Cancelations of purchase orders
Any request by the Purchaser for cancellation of a Purchase Order must be in writing and may be delivered by post, hand delivery or email. The Purchaser is liable to reimburse the Company for the costs it has incurred for labour and materials in fulfilling the Purchase Order up to the date the request for cancellation is received and acknowledged by the Company.
Force majeure
Neither party is liable for any Loss incurred by the other party as a result of any delay or failure to observe any of these conditions (other than an obligation to pay money) as a result of any circumstance beyond the party’s control, including but not limited to any strike, lock-out, labour dispute, act of God, fire, flood, accidental or malicious damage or breakdown in machinery. The party affected must notify the other party as soon as possible of such circumstance.
During the continuance of such circumstance the obligations of the party affected, to the extent they are affected by the circumstance, are suspended and resume as soon as possible after the circumstance has ceased to have effect.
Company’s Liability
Nothing in these conditions is to be interpreted as having the effect of excluding, restricting or modifying any statutory guarantee, condition or warranty, or right or liability implied by any applicable legislation into the Contract, if such exclusion, restriction or modification would be void or prohibited by the legislation.
To the extent that the Company breaches any statutory guarantee, condition or warranty implied into the Contract and which cannot be excluded or modified, the Company’s liability is limited to, at the Company’s discretion:
a) in the case of Goods:
i.) Replacement of the Goods or supply of equivalent Goods;
ii.) Payment of the cost of replacing the Goods or acquiring equivalent iii.) Goods; repair of the Goods; or
iv.) Payment of the cost of having the Goods repaired; or
b) in the case of services, to:
i.) Supply of the services again; or
ii.) Payment of the cost of having the services supplied again.
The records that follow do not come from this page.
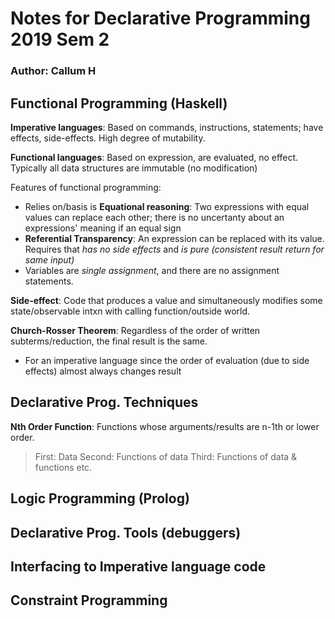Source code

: # Notes for Declarative Programming 2019 Sem 2

### Author: Callum H

## Functional Programming (Haskell)

**Imperative languages**: Based on commands, instructions, statements; have effects, side-effects. High degree of mutability.

**Functional languages**: Based on expression, are evaluated, no effect. Typically all data structures are immutable (no modification)

Features of functional programming:
- Relies on/basis is **Equational reasoning**: Two expressions with equal values can replace each other; there is no uncertanty about an expressions' meaning if an equal sign
- **Referential Transparency**: An expression can be replaced with its value. Requires that *has no side effects* and *is pure (consistent result return for same input)*
- Variables are *single assignment*, and there are no assignment statements. 

**Side-effect**: Code that produces a value and simultaneously modifies some state/observable intxn with calling function/outside world.

**Church-Rosser Theorem**: Regardless of the order of written subterms/reduction, the final result is the same.
- For an imperative language since the order of evaluation (due to side effects) almost always changes result

## Declarative Prog. Techniques

**Nth Order Function**: Functions whose arguments/results are n-1th or lower order.
> First: Data
> Second: Functions of data
> Third: Functions of data & functions
etc.

## Logic Programming (Prolog)

## Declarative Prog. Tools (debuggers)

## Interfacing to Imperative language code
 
## Constraint Programming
Subject to (a) and (b) above, the Company is not liable to the Purchaser (or to any third party claiming through the Purchaser) for any Loss caused by any act or omission of the Company, its employees or agent, and whether based on negligence, tort, contract or otherwise. Under no circumstances shall the Company be liable for indirect or consequential losses.
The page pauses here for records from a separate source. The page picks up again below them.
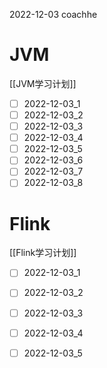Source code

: 2022-12-03 coachhe

# JVM

[[JVM学习计划]]

- [ ] 2022-12-03\_1
- [ ] 2022-12-03\_2
- [ ] 2022-12-03\_3
- [ ] 2022-12-03\_4
- [ ] 2022-12-03\_5
- [ ] 2022-12-03\_6
- [ ] 2022-12-03\_7
- [ ] 2022-12-03\_8

# Flink

[[Flink学习计划]]

- [ ] 2022-12-03\_1
- [ ] 2022-12-03\_2
- [ ] 2022-12-03\_3
- [ ] 2022-12-03\_4
- [ ] 2022-12-03\_5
Artwork, Design, Drawings and Tools
All works produced by the Company and any intellectual property in and to such works, remain the exclusive property of the Company unless otherwise agreed in writing, and the Company may charge the Purchaser for maintenance of such works. Where the Purchaser supplies a drawing, artwork, tool or any other item used in the manufacturing process:
i) The Company shall not be liable for any loss or damage of any such item; and
ii) The Purchaser shall reimburse the Company for all maintenance expenses.
Quality tolerances
Should the Company be required to match any part, tolerance shall be allowed to such extent as shall be agreed upon by the Company and the Purchaser at the time the standard part is specified and in the absence of any agreement a reasonable tolerance shall be allowed.
Where the Purchaser supplies specifications to the Company, any Goods not varying in the specification stipulated by the Purchaser by more than the established industry tolerance must be accepted by the Purchaser as complying with the Contract.
Delivery
The Purchaser is liable for all transport charges and/or transport insurance of purchased goods unless the Company agrees in writing otherwise. If such charges are paid by the Company, those charges are not refundable if included in the purchase price in the event the goods are later returned.
If the Company accepts liability for transport charges and/or transport insurance, the Purchaser shall indemnify the Company from all loss which occurs to the goods during transport and / or delivery including all consequential loss.
Price variation
The price quoted by the Company is unless otherwise agreed in writing subject to variation at any time prior to the date of acceptance of the Purchase Order or invoice upon written notice to the Purchaser. Without limitation, if the cost of wages, materials or any other supply or input to the Company increases after the date of any written and/or price list and before delivery of the Goods or completion of the work specified in the Purchase Order or invoice, the Company may subject to, other agreed pricing mechanisms, add a fair and reasonable amount to the price quoted to cover the increase and the Purchaser must pay the price as varied.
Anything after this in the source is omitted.